El montaje combina literatura y música en vivo, con un trío liderado por la pianista Anastasya Terenkova, el violinista Andrej Bielow y el bandoneonista Fabrizio Colombo. El repertorio incorpora piezas de compositores tan diversos como Astor Piazzolla, Antonio Vivaldi y Erik Satie, en una puesta que alterna narración y atmósfera sonora.
Malkovich, actor estadounidense conocido por una carrera que cruza cine y teatro, debutó en Chile en 2012 con The Infernal Comedy. En esta ocasión asume el rol de narrador de una historia basada en fragmentos vinculados a Carlos Ramírez Hoffman, figura que en la novela Estrella distante de Roberto Bolaño aparece también bajo el nombre de Carlos Wieder.
Roberto Bolaño (1953-2003) es uno de los escritores chilenos más leídos internacionalmente, autor, entre otras obras, de Estrella distante, novela que explora la relación entre la creación artística y la violencia política. El personaje de Carlos Ramírez Hoffman o Carlos Wieder se presenta como un aviador-poeta asociado en la ficción al aparato represivo durante la dictadura de Augusto Pinochet, lo que convierte este montaje en una confrontación escénica con la memoria y la ética del arte en tiempos de violencia.
La boletería estará disponible desde el sábado 21 de febrero a las 12:00 horas a través del sistema Ticketmaster y en la boletería del Teatro Nescafé de las Artes.

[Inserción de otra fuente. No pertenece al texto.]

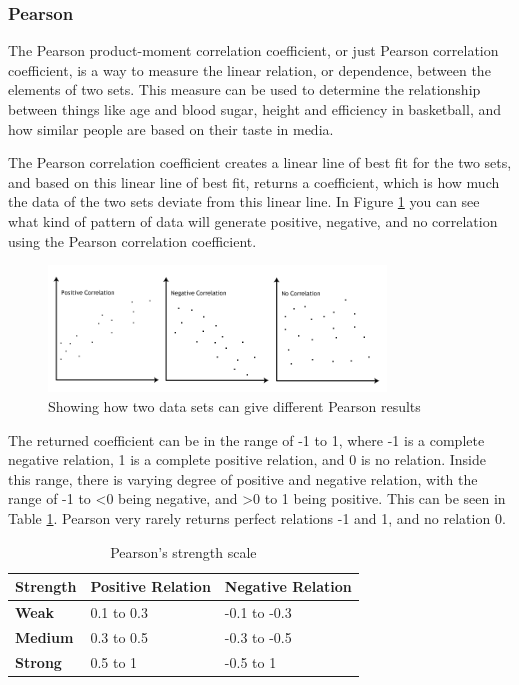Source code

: \subsubsection{Pearson}

The Pearson product-moment correlation coefficient, or just Pearson correlation coefficient, is a way to measure the linear relation, or dependence, between the elements of two sets. This measure can be used to determine the relationship between things like age and blood sugar, height and efficiency in basketball, and how similar people are based on their taste in media. \cite{Pearson2}

The Pearson correlation coefficient creates a linear line of best fit for the two sets, and based on this linear line of best fit, returns a coefficient, which is how much the data of the two sets deviate from this linear line. In Figure \ref{Pearson2} you can see what kind of pattern of data will generate positive, negative, and no correlation using the Pearson correlation coefficient. \cite{Pearson2}

\begin{figure}[htb]
\centering
\includegraphics[width=0.8\textwidth]{Images/pearson2.png}
\caption{Showing how two data sets can give different Pearson results \cite{Pearson2}}
\label{Pearson2}
\end{figure}

The returned coefficient can be in the range of -1 to 1, where -1 is a complete negative relation, 1 is a complete positive relation, and 0 is no relation. Inside this range, there is varying degree of positive and negative relation, with the range of -1 to <0 being negative, and >0 to 1 being positive. This can be seen in Table \ref{PearsonStr}. Pearson very rarely returns perfect relations -1 and 1, and no relation 0. \cite{Pearson2}

\begin{table}[htb]
\centering
\begin{tabular}{|l|l|l|} \hline
	\textbf{Strength} & \textbf{Positive Relation} & \textbf{Negative Relation} \\ \hline
	\textbf{Weak} & 0.1 to 0.3 & -0.1 to -0.3 \\ \hline
	\textbf{Medium} & 0.3 to 0.5 & -0.3 to -0.5 \\ \hline
	\textbf{Strong} & 0.5 to 1 & -0.5 to 1 \\ \hline
\end{tabular}
\caption{Pearson's strength scale \cite{Pearson2}}
\label{PearsonStr}
\end{table}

La pieza dura 90 minutos y, según la producción, se mantendrá la propuesta bilingüe con subtítulos proyectados para el público.

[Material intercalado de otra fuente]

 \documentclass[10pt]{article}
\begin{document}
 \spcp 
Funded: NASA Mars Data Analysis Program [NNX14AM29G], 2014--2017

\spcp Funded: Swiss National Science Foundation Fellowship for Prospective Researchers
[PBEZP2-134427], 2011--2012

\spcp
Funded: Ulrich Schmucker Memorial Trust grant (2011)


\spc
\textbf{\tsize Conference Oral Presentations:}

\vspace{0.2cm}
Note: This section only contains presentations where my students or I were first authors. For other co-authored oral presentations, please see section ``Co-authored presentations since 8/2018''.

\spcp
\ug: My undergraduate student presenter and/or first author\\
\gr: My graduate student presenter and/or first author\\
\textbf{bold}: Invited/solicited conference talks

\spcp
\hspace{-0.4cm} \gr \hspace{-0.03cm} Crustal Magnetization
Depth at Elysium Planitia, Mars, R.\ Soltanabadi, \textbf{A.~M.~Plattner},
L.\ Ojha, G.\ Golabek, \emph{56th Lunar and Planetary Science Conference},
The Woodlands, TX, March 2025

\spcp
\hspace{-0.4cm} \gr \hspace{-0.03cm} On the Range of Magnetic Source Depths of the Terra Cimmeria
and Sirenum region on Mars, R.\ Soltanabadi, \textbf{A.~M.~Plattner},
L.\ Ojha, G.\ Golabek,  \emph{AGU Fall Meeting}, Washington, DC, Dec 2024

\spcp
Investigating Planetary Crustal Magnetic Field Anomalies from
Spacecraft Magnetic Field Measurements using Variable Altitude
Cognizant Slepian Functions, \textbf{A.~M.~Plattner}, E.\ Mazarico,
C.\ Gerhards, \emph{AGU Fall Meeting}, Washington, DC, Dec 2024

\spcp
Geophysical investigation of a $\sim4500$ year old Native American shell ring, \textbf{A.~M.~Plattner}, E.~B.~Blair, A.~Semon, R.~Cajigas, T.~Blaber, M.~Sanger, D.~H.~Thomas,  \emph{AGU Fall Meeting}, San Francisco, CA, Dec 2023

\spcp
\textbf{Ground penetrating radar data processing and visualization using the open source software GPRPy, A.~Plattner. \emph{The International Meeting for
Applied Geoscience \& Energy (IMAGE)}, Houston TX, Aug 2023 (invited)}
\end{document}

Más allá del atractivo de ver a una figura internacional en un teatro santiaguino, la llegada de esta obra reabre el debate sobre cómo la cultura chilena mira su pasado reciente. La combinación de la voz performativa de Malkovich con los textos de Bolaño promete una experiencia que interpela tanto a lectores de la novela como a quienes buscan reflexionar sobre los límites entre arte y responsabilidad histórica.